Now, he said, the question is whether the virus itself makes the dogs ill, or whether the virus acts in conjunction with something else.
“In other words, is circovirus itself causing the disease or is the dog sick of something else and it happens to be carrying circovirus?” said Krakowka, among the most cited veterinary research scientists in the world, according to Science Watch International.
Originally, pathologists studying PCV2 could not re-create the virus by itself in the laboratory, Krakowka said. It needed the help of other viral infections, which are not lethal on their own, to produce the disease also known as “wasting disease.”
“There were a number of manipulations we had to do to get the virus to work. It wasn’t just a case of inoculating them to get it to work. It didn’t. We eventually figured out that what was required [was] co-infections with other agents. The virus all by itself does not cause the disease. It needs help,” Krakowka said.
If the new virus is found to parallel PCV2, healthy, normal dogs might be carriers that shed the virus through feces and respiratory tracts for several weeks and months, Krakowka said.
“Dogs that spend most of their lives indoors are going to be fine. But the dogs that are out there wandering around chasing chipmunks in the park, they are going to encounter other dogs with the disease — including the dogs folks saved. It’s very likely that he is shedding circovirus out of every pore.

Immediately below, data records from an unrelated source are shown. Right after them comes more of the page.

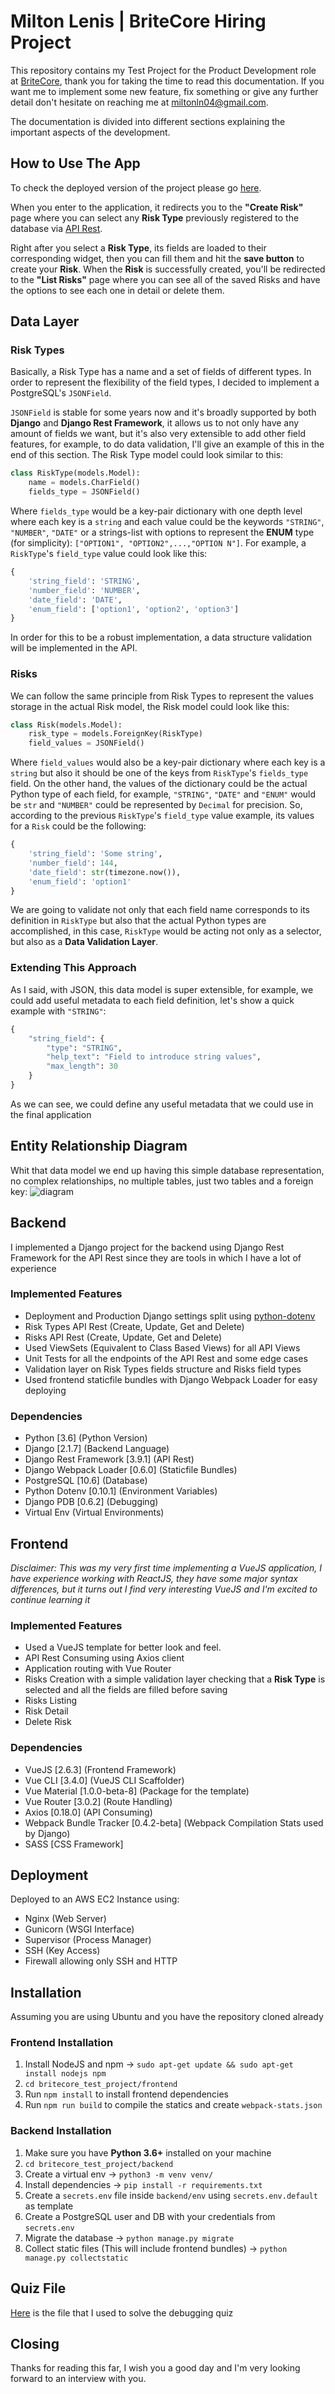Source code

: # Milton Lenis | BriteCore Hiring Project

This repository contains my Test Project for the Product Development role at
[BriteCore](https://www.britecore.com/), thank you for taking the time to read this documentation.
If you want me to implement some new feature, fix something or give any further detail don't hesitate on reaching me at miltonln04@gmail.com.

The documentation is divided into different sections explaining the important aspects of the development.



## How to Use The App
To check the deployed version of the project please go [here](http://ec2-13-59-165-204.us-east-2.compute.amazonaws.com/#/create-risk).

When you enter to the application, it redirects you to the **"Create Risk"** page where you can select any **Risk Type** previously
registered to the database via [API Rest](http://ec2-13-59-165-204.us-east-2.compute.amazonaws.com/api/).

Right after you select a **Risk Type**, its fields are loaded to their corresponding widget, then you can fill them and hit the **save button** to create your **Risk**.
When the **Risk** is successfully created, you'll be redirected to the **"List Risks"** page where you can see all of the saved Risks and have the options to see
each one in detail or delete them.



## Data Layer

### Risk Types
Basically, a Risk Type has a name and a set of fields of different types. In order to represent the flexibility of the field types, I decided to implement a PostgreSQL's `JSONField`.

`JSONField` is stable for some years now and it's broadly supported by both **Django** and **Django Rest Framework**, it allows us to not only have any amount of fields we want, but it's also very extensible to add other field features, for example, to do data validation, I'll give an example of this in the end of this section. The Risk Type model could look similar to this:

```python
class RiskType(models.Model):
    name = models.CharField()
    fields_type = JSONField()
```

Where `fields_type` would be a key-pair dictionary with one depth level where each key is a `string` and each value could be the keywords `"STRING"`, `"NUMBER"`, `"DATE"` or a strings-list with options to represent the **ENUM** type (for simplicity): `["OPTION1", "OPTION2",...,"OPTION N"]`. For example, a `RiskType`'s `field_type` value could look like this:

```python
{
    'string_field': 'STRING',
    'number_field': 'NUMBER',
    'date_field': 'DATE',
    'enum_field': ['option1', 'option2', 'option3']
}
```

In order for this to be a robust implementation, a data structure validation will be implemented in the API.

### Risks
We can follow the same principle from Risk Types to represent the values storage in the actual Risk model, the Risk model could look like this:

```python
class Risk(models.Model):
    risk_type = models.ForeignKey(RiskType)
    field_values = JSONField()
```

Where `field_values` would also be a key-pair dictionary where each key is a `string` but also it should be one of the keys from `RiskType`'s `fields_type` field. On the other hand, the values of the dictionary could be the actual Python type of each field, for example, `"STRING"`, `"DATE"` and `"ENUM"` would be `str` and `"NUMBER"` could be represented by `Decimal` for precision. So, according to the previous `RiskType`'s `field_type` value example, its values for a `Risk` could be the following:

```python
{
    'string_field': 'Some string',
    'number_field': 144,
    'date_field': str(timezone.now()),
    'enum_field': 'option1'
}
```

We are going to validate not only that each field name corresponds to its definition in `RiskType` but also that the actual Python types are accomplished, in this case, `RiskType` would be acting not only as a selector, but also as a **Data Validation Layer**.

### Extending This Approach
As I said, with JSON, this data model is super extensible, for example, we could add useful metadata to each field definition, let's show a quick example with `"STRING"`:

```python
{
    "string_field": {
        "type": "STRING",
        "help_text": "Field to introduce string values",
        "max_length": 30
    }
}
```
As we can see, we could define any useful metadata that we could use in the final application

## Entity Relationship Diagram
Whit that data model we end up having this simple database representation, no complex relationships, no multiple tables, just two tables and a foreign key:
![diagram](EntityRelationshipDiagram.jpg)


## Backend
I implemented a Django project for the backend using Django Rest Framework for the API Rest since they are tools in which I have a lot of experience

### Implemented Features
* Deployment and Production Django settings split using [python-dotenv](https://pypi.org/project/python-dotenv/)
* Risk Types API Rest (Create, Update, Get and Delete)
* Risks API Rest (Create, Update, Get and Delete)
* Used ViewSets (Equivalent to Class Based Views) for all API Views
* Unit Tests for all the endpoints of the API Rest and some edge cases
* Validation layer on Risk Types fields structure and Risks field types
* Used frontend staticfile bundles with Django Webpack Loader for easy deploying

### Dependencies
* Python [3.6] (Python Version)
* Django [2.1.7] (Backend Language)
* Django Rest Framework [3.9.1] (API Rest)
* Django Webpack Loader [0.6.0] (Staticfile Bundles)
* PostgreSQL [10.6] (Database)
* Python Dotenv [0.10.1] (Environment Variables)
* Django PDB [0.6.2] (Debugging)
* Virtual Env (Virtual Environments)



## Frontend
*Disclaimer: This was my very first time implementing a VueJS application, I have experience working with ReactJS, they have some major syntax differences, but it turns out I find very interesting VueJS and I'm excited to continue learning it*

### Implemented Features
* Used a VueJS template for better look and feel.
* API Rest Consuming using Axios client
* Application routing with Vue Router
* Risks Creation with a simple validation layer checking that a **Risk Type** is selected and all the fields are filled before saving
* Risks Listing
* Risk Detail
* Delete Risk

### Dependencies
* VueJS [2.6.3] (Frontend Framework)
* Vue CLI [3.4.0] (VueJS CLI Scaffolder)
* Vue Material [1.0.0-beta-8] (Package for the template)
* Vue Router [3.0.2] (Route Handling)
* Axios [0.18.0] (API Consuming)
* Webpack Bundle Tracker [0.4.2-beta] (Webpack Compilation Stats used by Django)
* SASS [CSS Framework]



## Deployment
Deployed to an AWS EC2 Instance using:

* Nginx (Web Server)
* Gunicorn (WSGI Interface)
* Supervisor (Process Manager)
* SSH (Key Access)
* Firewall allowing only SSH and HTTP



## Installation
Assuming you are using Ubuntu and you have the repository cloned already

### Frontend Installation
1) Install NodeJS and npm -> `sudo apt-get update && sudo apt-get install nodejs npm`
2) `cd britecore_test_project/frontend`
3) Run `npm install` to install frontend dependencies
4) Run `npm run build` to compile the statics and create `webpack-stats.json`

### Backend Installation
1) Make sure you have **Python 3.6+** installed on your machine
2) `cd britecore_test_project/backend`
3) Create a virtual env -> `python3 -m venv venv/`
4) Install dependencies -> `pip install -r requirements.txt`
5) Create a `secrets.env` file inside `backend/env` using `secrets.env.default` as template
6) Create a PostgreSQL user and DB with your credentials from `secrets.env`
7) Migrate the database -> `python manage.py migrate`
8) Collect static files (This will include frontend bundles) -> `python manage.py collectstatic`



## Quiz File
[Here](quiz.py) is the file that I used to solve the debugging quiz



## Closing
Thanks for reading this far, I wish you a good day and I'm very looking forward to an interview with you.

It is very likely he is the source of infection to all sorts of dogs in the neighborhood,” he said.
On Friday, the Ohio Department of Agriculture posted a notice on its website asking veterinarians to contact the Division of Animal Health if they suspect any patients are suffering from the same symptoms affecting dogs in the Akron-Canton area and Cincinnati.
“While we continue to work diligently to identify what is making these dogs sick, we are asking Ohio’s veterinarians to help by contacting our laboratory for consultation if they suspect they are treating a related case,” State Veterinarian Dr. Tony Forshey said.
Affected dogs have exhibited similar symptoms including vomiting, bloody diarrhea, weight loss and lethargy, according to the agriculture department’s news release.
“Because the symptoms being exhibited can also be linked to other known illnesses, additional analysis and information is needed to determine if this virus alone or in co-infection contributes to illness and death in dogs,” Forshey said.
Krakowka said he expects events will quickly move well beyond private practice veterinarians who say they have found something new.
“That’s where it’s going — research papers, grants, meetings, symposiums, etc. And the drug companies are on this, you can bet, and people are already gearing up to go after it,” he said.
He called Butera “a very astute clinician to separate normal sickness from something else.”
“The fact that she’s in private practice rather than in an academic environment makes it even more amazing because there is almost no incentive to think outside the box when you are a practitioner and you are trying to make a living,” he said.
He sees a parallel between his experiences and those Canal Fulton veterinarian Butera is going through after notifying authorities of her suspicions.
“That’s a huge leap of faith to have the mental and the emotional courage to get out in front of this because nobody else has told you about it. And there you are, right on the leading edge, saying we got something new. And people paid attention,” he said.